Reproduce the entries in full and exactly. Pictures stay out.

####################

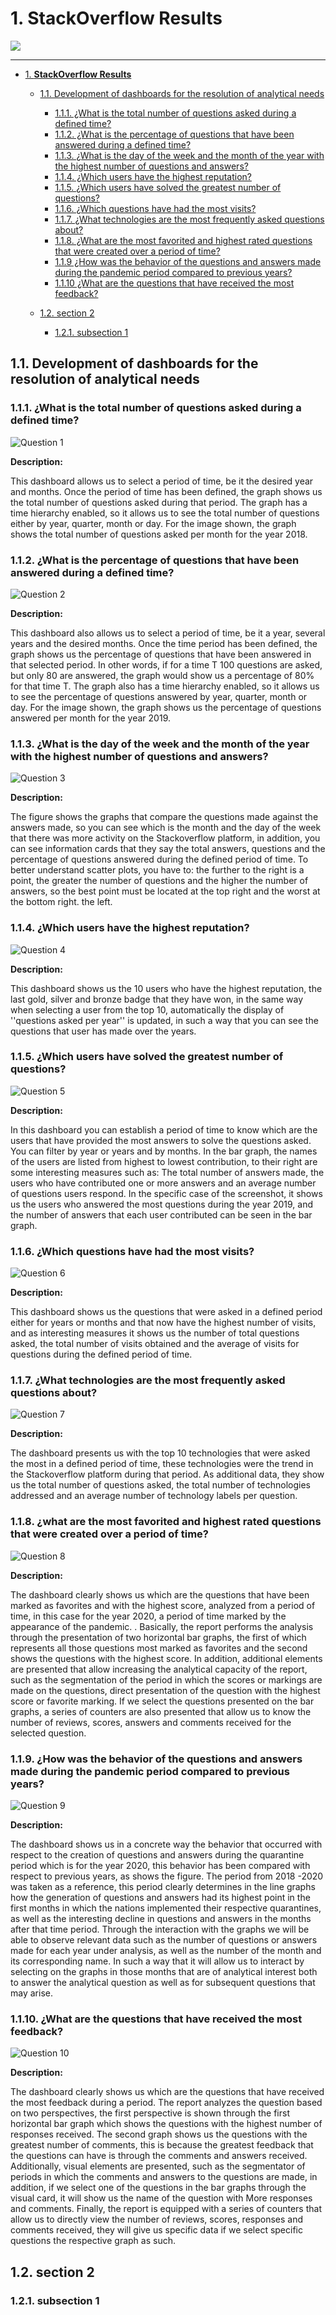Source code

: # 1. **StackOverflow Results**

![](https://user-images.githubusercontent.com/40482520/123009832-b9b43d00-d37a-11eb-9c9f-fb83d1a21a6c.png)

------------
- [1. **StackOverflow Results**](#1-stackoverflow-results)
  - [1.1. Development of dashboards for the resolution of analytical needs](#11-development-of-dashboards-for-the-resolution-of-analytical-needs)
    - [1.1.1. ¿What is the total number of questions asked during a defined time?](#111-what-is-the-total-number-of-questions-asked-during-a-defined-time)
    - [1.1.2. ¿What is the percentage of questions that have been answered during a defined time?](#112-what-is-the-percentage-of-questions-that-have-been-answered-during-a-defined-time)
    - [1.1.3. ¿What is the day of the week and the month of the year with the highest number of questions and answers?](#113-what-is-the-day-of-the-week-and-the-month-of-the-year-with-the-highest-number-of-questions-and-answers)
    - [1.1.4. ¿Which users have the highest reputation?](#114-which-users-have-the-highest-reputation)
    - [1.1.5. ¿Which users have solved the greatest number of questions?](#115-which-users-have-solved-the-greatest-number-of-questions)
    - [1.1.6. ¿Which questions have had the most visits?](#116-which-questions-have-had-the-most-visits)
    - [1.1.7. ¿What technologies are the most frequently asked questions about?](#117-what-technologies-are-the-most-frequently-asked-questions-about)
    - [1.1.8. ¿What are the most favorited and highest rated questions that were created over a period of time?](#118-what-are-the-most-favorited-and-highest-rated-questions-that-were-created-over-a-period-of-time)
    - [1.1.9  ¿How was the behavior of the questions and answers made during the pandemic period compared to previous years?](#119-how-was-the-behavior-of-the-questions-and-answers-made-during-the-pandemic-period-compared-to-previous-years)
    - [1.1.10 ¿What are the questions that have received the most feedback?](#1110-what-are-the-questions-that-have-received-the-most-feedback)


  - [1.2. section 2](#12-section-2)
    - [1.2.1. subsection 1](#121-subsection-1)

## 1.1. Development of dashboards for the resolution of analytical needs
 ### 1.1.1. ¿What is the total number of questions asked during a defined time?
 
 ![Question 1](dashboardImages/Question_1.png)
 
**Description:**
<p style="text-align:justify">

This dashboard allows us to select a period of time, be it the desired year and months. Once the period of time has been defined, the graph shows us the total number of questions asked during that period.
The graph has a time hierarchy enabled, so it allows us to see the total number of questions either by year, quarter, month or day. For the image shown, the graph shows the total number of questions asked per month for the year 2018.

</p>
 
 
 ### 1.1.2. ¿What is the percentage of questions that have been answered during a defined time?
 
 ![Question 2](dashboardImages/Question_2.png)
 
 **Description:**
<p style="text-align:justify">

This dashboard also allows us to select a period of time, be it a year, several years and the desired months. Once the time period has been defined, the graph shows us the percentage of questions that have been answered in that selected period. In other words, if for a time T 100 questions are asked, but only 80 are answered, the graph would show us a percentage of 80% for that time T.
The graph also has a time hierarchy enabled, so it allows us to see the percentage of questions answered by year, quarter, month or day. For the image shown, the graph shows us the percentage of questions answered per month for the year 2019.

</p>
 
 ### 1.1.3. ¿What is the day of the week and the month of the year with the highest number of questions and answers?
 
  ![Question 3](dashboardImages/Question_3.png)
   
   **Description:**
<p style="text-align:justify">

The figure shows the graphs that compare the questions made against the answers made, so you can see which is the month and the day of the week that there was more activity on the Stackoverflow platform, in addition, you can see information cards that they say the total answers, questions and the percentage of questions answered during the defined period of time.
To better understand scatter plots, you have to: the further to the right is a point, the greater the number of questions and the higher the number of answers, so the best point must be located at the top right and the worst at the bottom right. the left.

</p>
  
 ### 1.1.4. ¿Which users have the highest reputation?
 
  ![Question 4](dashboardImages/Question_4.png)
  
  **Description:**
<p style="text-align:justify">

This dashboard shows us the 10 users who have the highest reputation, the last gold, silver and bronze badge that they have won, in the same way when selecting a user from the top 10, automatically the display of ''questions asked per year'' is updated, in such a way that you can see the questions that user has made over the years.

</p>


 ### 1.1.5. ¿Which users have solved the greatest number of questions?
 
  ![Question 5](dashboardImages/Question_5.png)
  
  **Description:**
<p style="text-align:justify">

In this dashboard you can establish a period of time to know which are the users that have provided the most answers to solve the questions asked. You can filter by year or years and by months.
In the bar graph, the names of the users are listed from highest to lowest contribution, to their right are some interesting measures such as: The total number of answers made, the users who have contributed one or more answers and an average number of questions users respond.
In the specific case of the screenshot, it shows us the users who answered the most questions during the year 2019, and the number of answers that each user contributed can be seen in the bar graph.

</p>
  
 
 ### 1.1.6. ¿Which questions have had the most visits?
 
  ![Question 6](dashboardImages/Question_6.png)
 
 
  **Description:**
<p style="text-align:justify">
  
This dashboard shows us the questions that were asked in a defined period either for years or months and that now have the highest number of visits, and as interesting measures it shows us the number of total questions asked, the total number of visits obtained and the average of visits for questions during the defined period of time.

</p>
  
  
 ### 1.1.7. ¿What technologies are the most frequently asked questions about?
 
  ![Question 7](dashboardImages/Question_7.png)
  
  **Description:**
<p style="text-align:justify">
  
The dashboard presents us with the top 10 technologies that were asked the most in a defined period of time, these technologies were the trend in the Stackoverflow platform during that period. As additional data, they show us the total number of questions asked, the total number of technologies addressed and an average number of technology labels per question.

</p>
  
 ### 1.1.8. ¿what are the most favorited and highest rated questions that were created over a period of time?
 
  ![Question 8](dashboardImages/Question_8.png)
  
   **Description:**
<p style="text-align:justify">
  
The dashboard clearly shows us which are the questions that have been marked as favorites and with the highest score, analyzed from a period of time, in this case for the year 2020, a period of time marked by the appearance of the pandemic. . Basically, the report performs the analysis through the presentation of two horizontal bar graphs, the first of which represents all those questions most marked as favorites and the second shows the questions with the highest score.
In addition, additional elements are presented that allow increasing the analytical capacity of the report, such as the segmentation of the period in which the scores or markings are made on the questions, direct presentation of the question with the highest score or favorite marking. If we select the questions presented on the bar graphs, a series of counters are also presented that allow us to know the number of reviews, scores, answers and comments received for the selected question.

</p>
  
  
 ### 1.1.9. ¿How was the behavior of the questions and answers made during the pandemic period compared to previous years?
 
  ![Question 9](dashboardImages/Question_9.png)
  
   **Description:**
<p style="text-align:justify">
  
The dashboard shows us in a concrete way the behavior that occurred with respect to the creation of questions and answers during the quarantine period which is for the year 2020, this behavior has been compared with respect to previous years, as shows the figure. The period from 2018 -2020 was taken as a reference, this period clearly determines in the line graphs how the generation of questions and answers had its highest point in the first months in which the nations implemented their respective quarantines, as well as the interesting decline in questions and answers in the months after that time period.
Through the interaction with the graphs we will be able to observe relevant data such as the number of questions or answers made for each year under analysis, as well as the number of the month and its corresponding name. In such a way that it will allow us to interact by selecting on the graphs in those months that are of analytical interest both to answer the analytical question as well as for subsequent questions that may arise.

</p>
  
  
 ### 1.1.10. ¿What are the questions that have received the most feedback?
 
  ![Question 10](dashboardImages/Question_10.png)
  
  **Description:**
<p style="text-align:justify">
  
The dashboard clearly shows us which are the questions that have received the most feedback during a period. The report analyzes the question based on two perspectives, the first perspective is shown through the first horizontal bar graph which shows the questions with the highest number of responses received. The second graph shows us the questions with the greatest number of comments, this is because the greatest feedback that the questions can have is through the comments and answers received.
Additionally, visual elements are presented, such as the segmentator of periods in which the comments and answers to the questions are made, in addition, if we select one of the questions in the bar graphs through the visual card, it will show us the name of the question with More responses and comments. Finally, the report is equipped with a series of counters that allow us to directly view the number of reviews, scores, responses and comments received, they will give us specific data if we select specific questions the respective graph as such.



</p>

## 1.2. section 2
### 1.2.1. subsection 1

####################

Answer to this task
Source code

: # 1. **StackOverflow Results**

![](https://user-images.githubusercontent.com/40482520/123009832-b9b43d00-d37a-11eb-9c9f-fb83d1a21a6c.png)

------------
- [1. **StackOverflow Results**](#1-stackoverflow-results)
  - [1.1. Development of dashboards for the resolution of analytical needs](#11-development-of-dashboards-for-the-resolution-of-analytical-needs)
    - [1.1.1. ¿What is the total number of questions asked during a defined time?](#111-what-is-the-total-number-of-questions-asked-during-a-defined-time)
    - [1.1.2. ¿What is the percentage of questions that have been answered during a defined time?](#112-what-is-the-percentage-of-questions-that-have-been-answered-during-a-defined-time)
    - [1.1.3. ¿What is the day of the week and the month of the year with the highest number of questions and answers?](#113-what-is-the-day-of-the-week-and-the-month-of-the-year-with-the-highest-number-of-questions-and-answers)
    - [1.1.4. ¿Which users have the highest reputation?](#114-which-users-have-the-highest-reputation)
    - [1.1.5. ¿Which users have solved the greatest number of questions?](#115-which-users-have-solved-the-greatest-number-of-questions)
    - [1.1.6. ¿Which questions have had the most visits?](#116-which-questions-have-had-the-most-visits)
    - [1.1.7. ¿What technologies are the most frequently asked questions about?](#117-what-technologies-are-the-most-frequently-asked-questions-about)
    - [1.1.8. ¿What are the most favorited and highest rated questions that were created over a period of time?](#118-what-are-the-most-favorited-and-highest-rated-questions-that-were-created-over-a-period-of-time)
    - [1.1.9  ¿How was the behavior of the questions and answers made during the pandemic period compared to previous years?](#119-how-was-the-behavior-of-the-questions-and-answers-made-during-the-pandemic-period-compared-to-previous-years)
    - [1.1.10 ¿What are the questions that have received the most feedback?](#1110-what-are-the-questions-that-have-received-the-most-feedback)


  - [1.2. section 2](#12-section-2)
    - [1.2.1. subsection 1](#121-subsection-1)

## 1.1. Development of dashboards for the resolution of analytical needs
 ### 1.1.1. ¿What is the total number of questions asked during a defined time?
 
 ![Question 1](dashboardImages/Question_1.png)
 
**Description:**
<p style="text-align:justify">

This dashboard allows us to select a period of time, be it the desired year and months. Once the period of time has been defined, the graph shows us the total number of questions asked during that period.
The graph has a time hierarchy enabled, so it allows us to see the total number of questions either by year, quarter, month or day. For the image shown, the graph shows the total number of questions asked per month for the year 2018.

</p>
 
 
 ### 1.1.2. ¿What is the percentage of questions that have been answered during a defined time?
 
 ![Question 2](dashboardImages/Question_2.png)
 
 **Description:**
<p style="text-align:justify">

This dashboard also allows us to select a period of time, be it a year, several years and the desired months. Once the time period has been defined, the graph shows us the percentage of questions that have been answered in that selected period. In other words, if for a time T 100 questions are asked, but only 80 are answered, the graph would show us a percentage of 80% for that time T.
The graph also has a time hierarchy enabled, so it allows us to see the percentage of questions answered by year, quarter, month or day. For the image shown, the graph shows us the percentage of questions answered per month for the year 2019.

</p>
 
 ### 1.1.3. ¿What is the day of the week and the month of the year with the highest number of questions and answers?
 
  ![Question 3](dashboardImages/Question_3.png)
   
   **Description:**
<p style="text-align:justify">

The figure shows the graphs that compare the questions made against the answers made, so you can see which is the month and the day of the week that there was more activity on the Stackoverflow platform, in addition, you can see information cards that they say the total answers, questions and the percentage of questions answered during the defined period of time.
To better understand scatter plots, you have to: the further to the right is a point, the greater the number of questions and the higher the number of answers, so the best point must be located at the top right and the worst at the bottom right. the left.

</p>
  
 ### 1.1.4. ¿Which users have the highest reputation?
 
  ![Question 4](dashboardImages/Question_4.png)
  
  **Description:**
<p style="text-align:justify">

This dashboard shows us the 10 users who have the highest reputation, the last gold, silver and bronze badge that they have won, in the same way when selecting a user from the top 10, automatically the display of ''questions asked per year'' is updated, in such a way that you can see the questions that user has made over the years.

</p>


 ### 1.1.5. ¿Which users have solved the greatest number of questions?
 
  ![Question 5](dashboardImages/Question_5.png)
  
  **Description:**
<p style="text-align:justify">

In this dashboard you can establish a period of time to know which are the users that have provided the most answers to solve the questions asked. You can filter by year or years and by months.
In the bar graph, the names of the users are listed from highest to lowest contribution, to their right are some interesting measures such as: The total number of answers made, the users who have contributed one or more answers and an average number of questions users respond.
In the specific case of the screenshot, it shows us the users who answered the most questions during the year 2019, and the number of answers that each user contributed can be seen in the bar graph.

</p>
  
 
 ### 1.1.6. ¿Which questions have had the most visits?
 
  ![Question 6](dashboardImages/Question_6.png)
 
 
  **Description:**
<p style="text-align:justify">
  
This dashboard shows us the questions that were asked in a defined period either for years or months and that now have the highest number of visits, and as interesting measures it shows us the number of total questions asked, the total number of visits obtained and the average of visits for questions during the defined period of time.

</p>
  
  
 ### 1.1.7. ¿What technologies are the most frequently asked questions about?
 
  ![Question 7](dashboardImages/Question_7.png)
  
  **Description:**
<p style="text-align:justify">
  
The dashboard presents us with the top 10 technologies that were asked the most in a defined period of time, these technologies were the trend in the Stackoverflow platform during that period. As additional data, they show us the total number of questions asked, the total number of technologies addressed and an average number of technology labels per question.

</p>
  
 ### 1.1.8. ¿what are the most favorited and highest rated questions that were created over a period of time?
 
  ![Question 8](dashboardImages/Question_8.png)
  
   **Description:**
<p style="text-align:justify">
  
The dashboard clearly shows us which are the questions that have been marked as favorites and with the highest score, analyzed from a period of time, in this case for the year 2020, a period of time marked by the appearance of the pandemic. . Basically, the report performs the analysis through the presentation of two horizontal bar graphs, the first of which represents all those questions most marked as favorites and the second shows the questions with the highest score.
In addition, additional elements are presented that allow increasing the analytical capacity of the report, such as the segmentation of the period in which the scores or markings are made on the questions, direct presentation of the question with the highest score or favorite marking. If we select the questions presented on the bar graphs, a series of counters are also presented that allow us to know the number of reviews, scores, answers and comments received for the selected question.

</p>
  
  
 ### 1.1.9. ¿How was the behavior of the questions and answers made during the pandemic period compared to previous years?
 
  ![Question 9](dashboardImages/Question_9.png)
  
   **Description:**
<p style="text-align:justify">
  
The dashboard shows us in a concrete way the behavior that occurred with respect to the creation of questions and answers during the quarantine period which is for the year 2020, this behavior has been compared with respect to previous years, as shows the figure. The period from 2018 -2020 was taken as a reference, this period clearly determines in the line graphs how the generation of questions and answers had its highest point in the first months in which the nations implemented their respective quarantines, as well as the interesting decline in questions and answers in the months after that time period.
Through the interaction with the graphs we will be able to observe relevant data such as the number of questions or answers made for each year under analysis, as well as the number of the month and its corresponding name. In such a way that it will allow us to interact by selecting on the graphs in those months that are of analytical interest both to answer the analytical question as well as for subsequent questions that may arise.

</p>
  
  
 ### 1.1.10. ¿What are the questions that have received the most feedback?
 
  ![Question 10](dashboardImages/Question_10.png)
  
  **Description:**
<p style="text-align:justify">
  
The dashboard clearly shows us which are the questions that have received the most feedback during a period. The report analyzes the question based on two perspectives, the first perspective is shown through the first horizontal bar graph which shows the questions with the highest number of responses received. The second graph shows us the questions with the greatest number of comments, this is because the greatest feedback that the questions can have is through the comments and answers received.
Additionally, visual elements are presented, such as the segmentator of periods in which the comments and answers to the questions are made, in addition, if we select one of the questions in the bar graphs through the visual card, it will show us the name of the question with More responses and comments. Finally, the report is equipped with a series of counters that allow us to directly view the number of reviews, scores, responses and comments received, they will give us specific data if we select specific questions the respective graph as such.



</p>

## 1.2. section 2
### 1.2.1. subsection 1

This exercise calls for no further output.